Since news broke of the Hamas atrocities done to the people of southern Israel, there have been mutterings -- "it's just like 9/11 ..."
It's not. Why do I say that? Because it is still possible in U.S. mainstream media to demand elementary common sense and conformity with international law without being called a traitor. Listen to Perry Bacon Jr writing in the Washington Post (gift article):
Biden and his administration need to change their approach. They should stop saying “Israel has a right to defend itself” in a vague way, without any preconditions, such as abiding by international law and minimizing the deaths of Palestinian civilians. There is not a real debate about whether Israel has the right to defend itself. It does. The question is how Israel defends itself. And if the Israelis’ answer is that defending themselves means bombing everything in Gaza with little regard for the lives of Palestinian civilians and demanding fast, mass evacuations that they know can’t actually happen, then the United States and the rest of the world should reject that answer and push for an alternative.
... “Israel has a right to defend itself” is not a vision or a policy. We should come up with one — immediately.

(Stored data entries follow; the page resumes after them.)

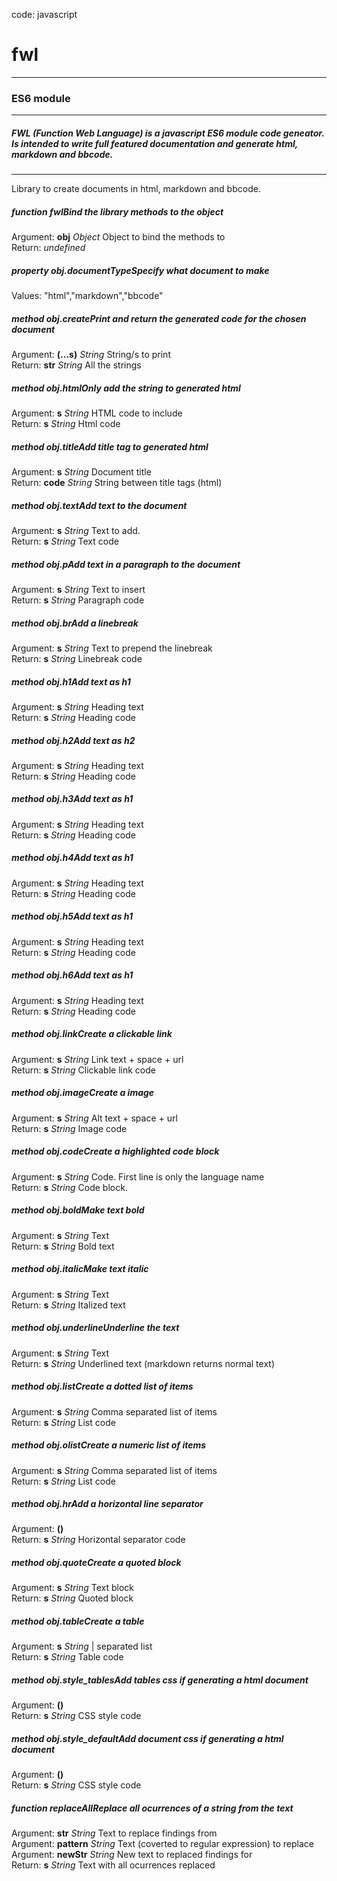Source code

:   
code: javascript  
# fwl
---  
### ES6 module
---  
##### FWL (Function Web Language) is a javascript ES6 module code geneator. Is intended to write full featured documentation and generate html, markdown and bbcode.
---  
Library to create documents in html, markdown and bbcode.  
  
  
  
  
##### _function_ **fwl**Bind the library methods to the object  
Argument: **obj** _Object_   Object to bind the methods to  
Return: _undefined_   
  
  
  
  
##### _property_ **obj.documentType**Specify what document to make  
Values: "html","markdown","bbcode"  
  
  
  
  
##### _method_ **obj.create**Print and return the generated code for the chosen document  
Argument: **(...s)** _String_   String/s to print  
Return: **str** _String_   All the strings  
  
  
  
  
##### _method_ **obj.html**Only add the string to generated html  
Argument: **s** _String_   HTML code to include  
Return: **s** _String_   Html code  
  
  
  
  
##### _method_ **obj.title**Add title tag to generated html  
Argument: **s** _String_   Document title  
Return: **code** _String_   String between title tags (html)  
  
  
  
  
##### _method_ **obj.text**Add text to the document  
Argument: **s** _String_   Text to add.  
Return: **s** _String_   Text code  
  
  
  
  
##### _method_ **obj.p**Add text in a paragraph to the document  
Argument: **s** _String_   Text to insert  
Return: **s** _String_   Paragraph code  
  
  
  
  
##### _method_ **obj.br**Add a linebreak  
Argument: **s** _String_   Text to prepend the linebreak  
Return: **s** _String_   Linebreak code  
  
  
  
  
##### _method_ **obj.h1**Add text as h1  
Argument: **s** _String_   Heading text  
Return: **s** _String_   Heading code  
  
  
  
  
##### _method_ **obj.h2**Add text as h2  
Argument: **s** _String_   Heading text  
Return: **s** _String_   Heading code  
  
  
  
  
##### _method_ **obj.h3**Add text as h1  
Argument: **s** _String_   Heading text  
Return: **s** _String_   Heading code  
  
  
  
  
##### _method_ **obj.h4**Add text as h1  
Argument: **s** _String_   Heading text  
Return: **s** _String_   Heading code  
  
  
  
  
##### _method_ **obj.h5**Add text as h1  
Argument: **s** _String_   Heading text  
Return: **s** _String_   Heading code  
  
  
  
  
##### _method_ **obj.h6**Add text as h1  
Argument: **s** _String_   Heading text  
Return: **s** _String_   Heading code  
  
  
  
  
##### _method_ **obj.link**Create a clickable link  
Argument: **s** _String_   Link text + space + url  
Return: **s** _String_   Clickable link code  
  
  
  
  
##### _method_ **obj.image**Create a image  
Argument: **s** _String_   Alt text + space + url  
Return: **s** _String_   Image code  
  
  
  
  
##### _method_ **obj.code**Create a highlighted code block  
Argument: **s** _String_   Code. First line is only the language name  
Return: **s** _String_   Code block.  
  
  
  
  
##### _method_ **obj.bold**Make text bold  
Argument: **s** _String_   Text  
Return: **s** _String_   Bold text  
  
  
  
  
##### _method_ **obj.italic**Make text italic  
Argument: **s** _String_   Text  
Return: **s** _String_   Italized text  
  
  
  
  
##### _method_ **obj.underline**Underline the text  
Argument: **s** _String_   Text  
Return: **s** _String_   Underlined text (markdown returns normal text)  
  
  
  
  
##### _method_ **obj.list**Create a dotted list of items  
Argument: **s** _String_   Comma separated list of items  
Return: **s** _String_   List code  
  
  
  
  
##### _method_ **obj.olist**Create a numeric list of items  
Argument: **s** _String_   Comma separated list of items  
Return: **s** _String_   List code  
  
  
  
  
##### _method_ **obj.hr**Add a horizontal line separator  
Argument: **()**  
Return: **s** _String_   Horizontal separator code  
  
  
  
  
##### _method_ **obj.quote**Create a quoted block  
Argument: **s** _String_   Text block  
Return: **s** _String_   Quoted block  
  
  
  
  
##### _method_ **obj.table**Create a table  
Argument: **s** _String_   | separated list  
Return: **s** _String_   Table code  
  
  
  
  
##### _method_ **obj.style_tables**Add tables css if generating a html document  
Argument: **()**  
Return: **s** _String_   CSS style code  
  
  
  
  
##### _method_ **obj.style_default**Add document css if generating a html document  
Argument: **()**  
Return: **s** _String_   CSS style code  
  
  
  
  
##### _function_ **replaceAll**Replace all ocurrences of a string from the text  
Argument: **str** _String_   Text to replace findings from  
Argument: **pattern** _String_   Text (coverted to regular expression) to replace  
Argument: **newStr** _String_   New text to replaced findings for  
Return: **s** _String_   Text with all ocurrences replaced  

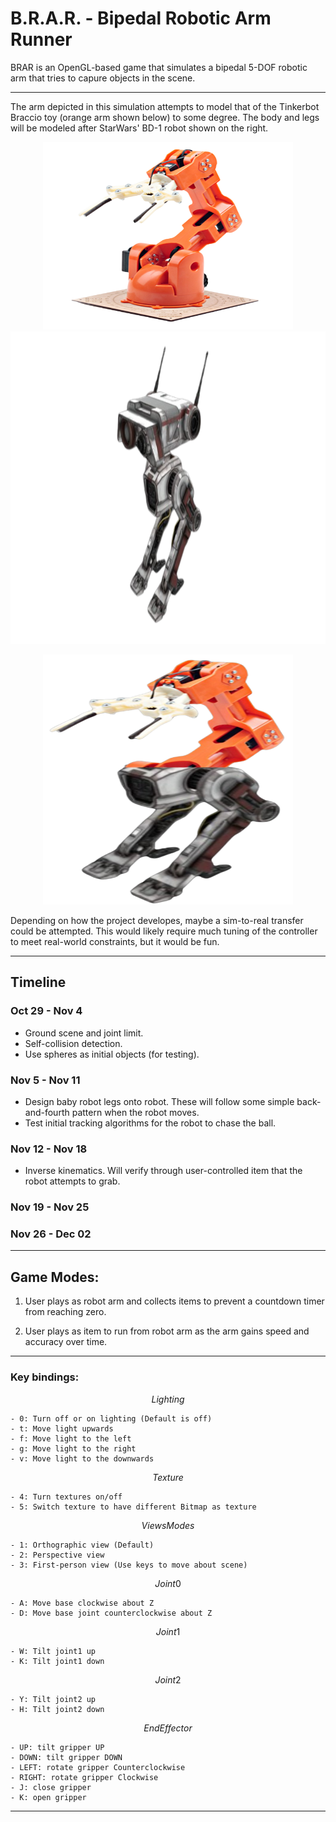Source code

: # B.R.A.R. - Bipedal Robotic Arm Runner

BRAR is an OpenGL-based game that simulates a bipedal 5-DOF robotic arm that tries to capure objects in the scene. 

--- 

<!--p align="center" width="100%">
<img src="doc/gif/BRAR.gif" width="450" height="250" />
</p-->

The arm depicted in this simulation attempts to model that of the Tinkerbot Braccio toy (orange arm shown below) to some degree. The body and legs will be modeled after StarWars' BD-1 robot shown on the right.

<p align="center" width="100%">
<img src="doc/image/braccio_robot.png" width="400" height="300" />
<img src="doc/image/BD-1.png" width="600" height="500" />
</p>

<p align="center" width="100%">
<img src="doc/image/braccio_BD1.png" width="400" height="400" />
</p>

Depending on how the project developes, maybe a sim-to-real transfer could be attempted. This would likely require much tuning of the controller to meet real-world constraints, but it would be fun.

--- 

## Timeline 
### Oct 29 - Nov 4
- Ground scene and joint limit.
- Self-collision detection.
- Use spheres as initial objects (for testing).

### Nov 5 - Nov 11
- Design baby robot legs onto robot. These will follow some simple back-and-fourth pattern when the robot moves.
- Test initial tracking algorithms for the robot to chase the ball.

### Nov 12 - Nov 18
- Inverse kinematics. Will verify through user-controlled item that the robot attempts to grab.

### Nov 19 - Nov 25

### Nov 26 - Dec 02

--- 
## Game Modes:

1) User plays as robot arm and collects items to prevent a countdown timer from reaching zero.

2) User plays as item to run from robot arm as the arm gains speed and accuracy over time.

--- 

### Key bindings:

$$Lighting $$

    - 0: Turn off or on lighting (Default is off)
    - t: Move light upwards
    - f: Move light to the left
    - g: Move light to the right
    - v: Move light to the downwards


$$ Texture $$

    - 4: Turn textures on/off
    - 5: Switch texture to have different Bitmap as texture


$$ Views Modes $$

    - 1: Orthographic view (Default)
    - 2: Perspective view
    - 3: First-person view (Use keys to move about scene)


$$ Joint 0 $$

    - A: Move base clockwise about Z
    - D: Move base joint counterclockwise about Z


$$ Joint 1 $$

    - W: Tilt joint1 up
    - K: Tilt joint1 down


$$ Joint 2 $$

    - Y: Tilt joint2 up
    - H: Tilt joint2 down


$$ End Effector $$

    - UP: tilt gripper UP
    - DOWN: tilt gripper DOWN
    - LEFT: rotate gripper Counterclockwise
    - RIGHT: rotate gripper Clockwise
    - J: close gripper
    - K: open gripper

---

Of course it may seem relatively cheap to make such an appeal because we're an ocean away and it wasn't (with exceptions) our citizens who were murdered. But calls to recognize the horrors which the impulse to raw vengeance implies, also come, loudly, from some Israelis (I published one here) and from brave voices in Israel.
After 9/11, in the dazed horror that persisted for days -- a horror compounded both of the Al-Qaeda atrocities and of fear of what our own government would do in response -- the Erudite Partner and I printed and made widely available this simple sign which some folks hung in San Francisco windows:
That message remains on point. To demand better of our governments is not to deny the humanity of Israeli victims; it might even be to honor them. Barbarism is not good for children and living things, to paraphrase the Vietnam-era truism.